Panel ponders ominous state funding cuts
By Ted Taylor
What do you know about the Oregon budget, and how does the Oregon budget affect your life? Brewhaha, a collaboration between The Bus Project and EW, kicked off a new series of monthly political meetings June 25 with a budget panel discussion at Davis’ Restaurant downtown. The series is billed as “a monthly political slam over a few pints,” and tends to attract a younger crowd of political activists.
|From left are Brett Rowlett, Nancy Nathanson, Steve Robinson and Phil Barnhart|
Brewhaha’s panelists for “Who’s Afraid of the Big Bad Budget?” were Brett Rowlett, director of government and community relations at LCC; Reps. Nancy Peterson and Phil Barnhart; and Steve Robinson, senior policy analyst at the Oregon Center or Public Policy. In an attempt to enliven an admittedly wonkish topic, the Bus Project interjected a slide show with graphics and asked each panelist to compare the state’s budget crisis with a classic fairy tale plot.
Facing a $577 million deficit in the 2009-11 budget, Gov. Ted Kulongoski has ordered Oregon’s public agencies and institutions to implement a 9 percent spending cut beginning this summer, and many of the questions asked by the audience surrounded the impact of those cuts and how they can be avoided in the future.
If the economy does not improve or gets worse, Oregon could be looking at a $2.5 billion shortfall in the 2012-13 biennium, said Barnhart. “We’ve spent our stimulus money and we have not rebuilt our revenues,” he said.

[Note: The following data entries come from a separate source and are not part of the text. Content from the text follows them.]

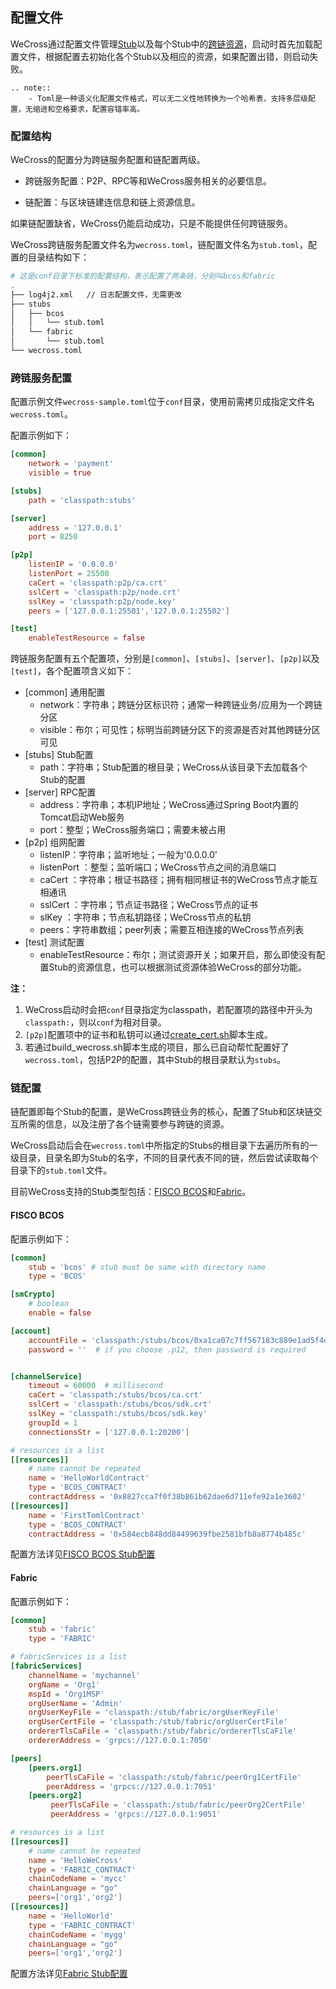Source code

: ## 配置文件
WeCross通过配置文件管理[Stub](../introduction/introduction.html#id2)以及每个Stub中的[跨链资源](../introduction/introduction.html#id2)，启动时首先加载配置文件，根据配置去初始化各个Stub以及相应的资源，如果配置出错，则启动失败。

```eval_rst
.. note::
    - Toml是一种语义化配置文件格式，可以无二义性地转换为一个哈希表，支持多层级配置，无缩进和空格要求，配置容错率高。
```

### 配置结构

WeCross的配置分为跨链服务配置和链配置两级。

- 跨链服务配置：P2P、RPC等和WeCross服务相关的必要信息。

- 链配置：与区块链建连信息和链上资源信息。

如果链配置缺省，WeCross仍能启动成功，只是不能提供任何跨链服务。

WeCross跨链服务配置文件名为`wecross.toml`，链配置文件名为`stub.toml`，配置的目录结构如下：

``` bash
# 这是conf目录下标准的配置结构，表示配置了两条链，分别叫bcos和fabric
.
├── log4j2.xml   // 日志配置文件，无需更改
├── stubs         
│   ├── bcos
│   │   └── stub.toml
│   └── fabric
│       └── stub.toml
└── wecross.toml
```

### 跨链服务配置

配置示例文件`wecross-sample.toml`位于`conf`目录，使用前需拷贝成指定文件名`wecross.toml`。

配置示例如下：

```toml
[common]
    network = 'payment'
    visible = true

[stubs]
    path = 'classpath:stubs'

[server]
    address = '127.0.0.1'
    port = 8250

[p2p]
    listenIP = '0.0.0.0'
    listenPort = 25500
    caCert = 'classpath:p2p/ca.crt'
    sslCert = 'classpath:p2p/node.crt'
    sslKey = 'classpath:p2p/node.key'
    peers = ['127.0.0.1:25501','127.0.0.1:25502']

[test]
    enableTestResource = false
```

跨链服务配置有五个配置项，分别是`[common]`、`[stubs]`、`[server]`、`[p2p]`以及`[test]`，各个配置项含义如下：

- [common] 通用配置
  - network：字符串；跨链分区标识符；通常一种跨链业务/应用为一个跨链分区
  - visible：布尔；可见性；标明当前跨链分区下的资源是否对其他跨链分区可见
- [stubs] Stub配置
  - path：字符串；Stub配置的根目录；WeCross从该目录下去加载各个Stub的配置
- [server] RPC配置
  - address：字符串；本机IP地址；WeCross通过Spring Boot内置的Tomcat启动Web服务
  - port：整型；WeCross服务端口；需要未被占用
- [p2p] 组网配置
  - listenIP：字符串；监听地址；一般为'0.0.0.0'
  - listenPort ：整型；监听端口；WeCross节点之间的消息端口
  - caCert ：字符串；根证书路径；拥有相同根证书的WeCross节点才能互相通讯
  - sslCert ：字符串；节点证书路径；WeCross节点的证书
  - slKey ：字符串；节点私钥路径；WeCross节点的私钥
  - peers：字符串数组；peer列表；需要互相连接的WeCross节点列表
- [test] 测试配置
  - enableTestResource：布尔；测试资源开关；如果开启，那么即使没有配置Stub的资源信息，也可以根据测试资源体验WeCross的部分功能。

**注：**  

1. WeCross启动时会把`conf`目录指定为classpath，若配置项的路径中开头为`classpath:`，则以`conf`为相对目录。
2.  `[p2p]`配置项中的证书和私钥可以通过[create_cert.sh](./scripts.md#p2p)脚本生成。
3. 若通过build_wecross.sh脚本生成的项目，那么已自动帮忙配置好了`wecross.toml`，包括P2P的配置，其中Stub的根目录默认为`stubs`。

### 链配置

链配置即每个Stub的配置，是WeCross跨链业务的核心，配置了Stub和区块链交互所需的信息，以及注册了各个链需要参与跨链的资源。

WeCross启动后会在`wecross.toml`中所指定的Stubs的根目录下去遍历所有的一级目录，目录名即为Stub的名字，不同的目录代表不同的链，然后尝试读取每个目录下的`stub.toml`文件。

目前WeCross支持的Stub类型包括：[FISCO BCOS](https://github.com/FISCO-BCOS/FISCO-BCOS)和[Fabric](https://github.com/hyperledger/fabric)。

#### FISCO BCOS

配置示例如下：

```toml
[common]
    stub = 'bcos' # stub must be same with directory name
    type = 'BCOS'

[smCrypto]
    # boolean
    enable = false

[account]
    accountFile = 'classpath:/stubs/bcos/0xa1ca07c7ff567183c889e1ad5f4dcd37716831ca.pem'
    password = ''  # if you choose .p12, then password is required


[channelService]
    timeout = 60000  # millisecond
    caCert = 'classpath:/stubs/bcos/ca.crt'
    sslCert = 'classpath:/stubs/bcos/sdk.crt'
    sslKey = 'classpath:/stubs/bcos/sdk.key'
    groupId = 1
    connectionsStr = ['127.0.0.1:20200']

# resources is a list
[[resources]]
    # name cannot be repeated
    name = 'HelloWorldContract'
    type = 'BCOS_CONTRACT'
    contractAddress = '0x8827cca7f0f38b861b62dae6d711efe92a1e3602'
[[resources]]
    name = 'FirstTomlContract'
    type = 'BCOS_CONTRACT'
    contractAddress = '0x584ecb848dd84499639fbe2581bfb8a8774b485c'
```

配置方法详见[FISCO BCOS Stub配置](../stubs/bcos.html#fisco-bcos-stub)

#### Fabric

配置示例如下：

```toml
[common]
    stub = 'fabric'
    type = 'FABRIC'

# fabricServices is a list
[fabricServices]
    channelName = 'mychannel'
    orgName = 'Org1'
    mspId = 'Org1MSP'
    orgUserName = 'Admin'
    orgUserKeyFile = 'classpath:/stub/fabric/orgUserKeyFile'
    orgUserCertFile = 'classpath:/stub/fabric/orgUserCertFile'
    ordererTlsCaFile = 'classpath:/stub/fabric/ordererTlsCaFile'
    ordererAddress = 'grpcs://127.0.0.1:7050'

[peers]
    [peers.org1]
        peerTlsCaFile = 'classpath:/stub/fabric/peerOrg1CertFile'
        peerAddress = 'grpcs://127.0.0.1:7051'
    [peers.org2]
         peerTlsCaFile = 'classpath:/stub/fabric/peerOrg2CertFile'
         peerAddress = 'grpcs://127.0.0.1:9051'

# resources is a list
[[resources]]
    # name cannot be repeated
    name = 'HelloWeCross'
    type = 'FABRIC_CONTRACT'
    chainCodeName = 'mycc'
    chainLanguage = "go"
    peers=['org1','org2']
[[resources]]
    name = 'HelloWorld'
    type = 'FABRIC_CONTRACT'
    chainCodeName = 'mygg'
    chainLanguage = "go"
    peers=['org1','org2']
```

配置方法详见[Fabric Stub配置](../stubs/fabric.html#fabric-stub)

<!--

#### JDChain

配置示例如下：

```toml
[common]
stub = 'jd' # stub must be same with directory name
type = 'JDCHAIN'

# jdServices is a list
[[jdServices]]
privateKey = '0000000000000000'
publicKey = '111111111111111'
password = '222222222222222'
connectionsStr = '127.0.0.1:18081'
[[jdServices]]
privateKey = '0000000000000000'
publicKey = '111111111111111'
password = '222222222222222'
connectionsStr = '127.0.0.1:18082'

# resources is a list
[[resources]]
# name must be unique
name = 'HelloWeCross'
type = 'JDCHAIN_CONTRACT'
contractAddress = '0x38735ad749aebd9d6e9c7350ae00c28c8903dc7a'
[[resources]]
name = 'HelloWorld'
type = 'JDCHAIN_CONTRACT'
contractAddress = '0x38735ad749aebd9d6e9c7350ae00c28c8903dc7a'
```

配置方法详见[JDChain Stub配置](../stubs/jd.html#jdchain-stub)
-->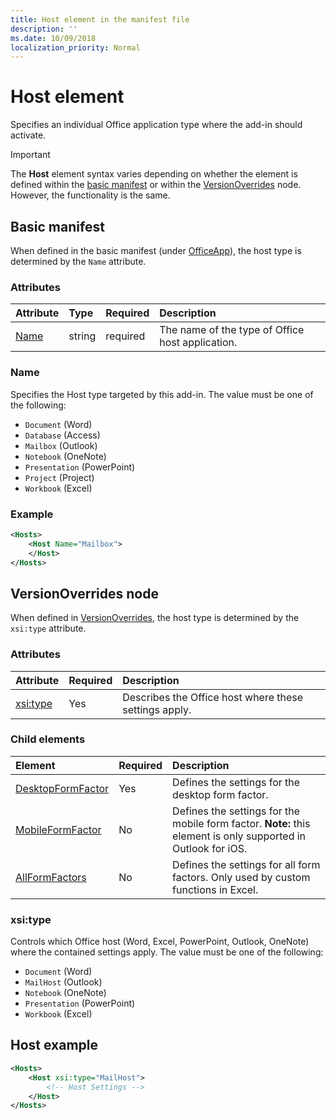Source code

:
```yaml
---
title: Host element in the manifest file
description: ''
ms.date: 10/09/2018
localization_priority: Normal
---
```


# Host element

Specifies an individual Office application type where the add-in should activate.

> [!IMPORTANT] 
> The **Host** element syntax varies depending on whether the element is defined within the [basic manifest](#basic-manifest) or within the [VersionOverrides](#versionoverrides-node) node. However, the functionality is the same.  

## Basic manifest

When defined in the basic manifest (under [OfficeApp](officeapp.md)), the host type is determined by the `Name` attribute.   

### Attributes

| Attribute     | Type   | Required | Description                                      |
|:--------------|:-------|:---------|:-------------------------------------------------|
| [Name](#name) | string | required | The name of the type of Office host application. |

### Name
Specifies the Host type targeted by this add-in. The value must be one of the following:

- `Document` (Word)
- `Database` (Access)
- `Mailbox` (Outlook)
- `Notebook` (OneNote)
- `Presentation` (PowerPoint)
- `Project` (Project)
- `Workbook` (Excel)

### Example
```xml
<Hosts>
    <Host Name="Mailbox">
    </Host>
</Hosts>
```

## VersionOverrides node
When defined in [VersionOverrides](versionoverrides.md), the host type is determined by the `xsi:type` attribute. 

### Attributes

|  Attribute  |  Required  |  Description  |
|:-----|:-----|:-----|
|  [xsi:type](#xsitype)  |  Yes  | Describes the Office host where these settings apply.|

### Child elements

|  Element |  Required  |  Description  |
|:-----|:-----|:-----|
|  [DesktopFormFactor](desktopformfactor.md)    |  Yes   |  Defines the settings for the desktop form factor. |
|  [MobileFormFactor](mobileformfactor.md)    |  No   |  Defines the settings for the mobile form factor. **Note:** this element is only supported in Outlook for iOS. |
|  [AllFormFactors](allformfactors.md)    |  No   |  Defines the settings for all form factors. Only used by custom functions in Excel. |

### xsi:type

Controls which Office host (Word, Excel, PowerPoint, Outlook, OneNote) where the contained settings apply. The value must be one of the following:

- `Document` (Word)
- `MailHost` (Outlook)    
- `Notebook` (OneNote)
- `Presentation` (PowerPoint)
- `Workbook` (Excel)

## Host example 
```xml
<Hosts>
    <Host xsi:type="MailHost">
        <!-- Host Settings -->
    </Host>
</Hosts>
```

Some variables in the budget outlook include uncertainty over federal funds that might be released to help states, and whether the Oregon economy improves, remains stagnant, or gets worse. Barnhart said Oregon depends on capital gains revenues, which have dropped dramatically recently and rise and fall with Wall Street. The state also has some education reserves that could be used to help public schools avoid more teacher layoffs.
The state has little discretion on where its money comes from or how it’s spent, said Nathanson. “The state can’t move money around,” she said, “and 93 percent of the general fund is spent on education, human services and public safety. There’s no way to cut the budget and avoid cuts in those big three.”
Robinson said state law provides two options for balancing the budget: the governor can make across-the-board cuts in all programs, or the Legislature can meet and “do whatever it wants … There might be a special session in (late) August when the new revenue forecast comes in. Meanwhile, there’s a huge amount of uncertainty.”
Barnhart agreed and said there’s resistance in the Legislature to call a special session. “We don’t want to go into a special session without a clear plan in mind.”
Rowlett noted that increased tuition at LCC is directly tied to cuts in state funding. State support per full-time student in the year 2000 was $2,357, he said; in 2010, the per-student funding had slipped to $1,815. The recession is hitting K-12 public schools as well, he said. The Portland School District is eliminating physical education classes and laying off 10 percent of its high school teachers. “That will come back to bite us,” he said.
Nathanson said she’s concerned about our state’s lack of education programs for doctors and nurses. “Half of Oregon nurses are over 50 and half our doctors are within five years of retirement,” she said. She sees a shortage of medical professionals as “driving up the cost of health care.”
Barnhart and others on the panel called for repealing Oregon’s “kicker law” that requires refunds to taxpayers when revenues are more than 2 percent higher than the governor’s budget projections. “Everybody gets back a percentage of what they paid in taxes,” said Barnhart. The average taxpayer might get $40 back, he said, but wealthy individuals might get a six-figure check. “It prevents us from saving any money.”
Rowlett said if the kicker had been eliminated back in 2007, the state would have accumulated about $1.1 billion by now and would not be in this budget crisis.
Robinson said he’s grateful for the passage of Measures 66 and 67. “If these tax measures had not passed, things would be worse,” he said.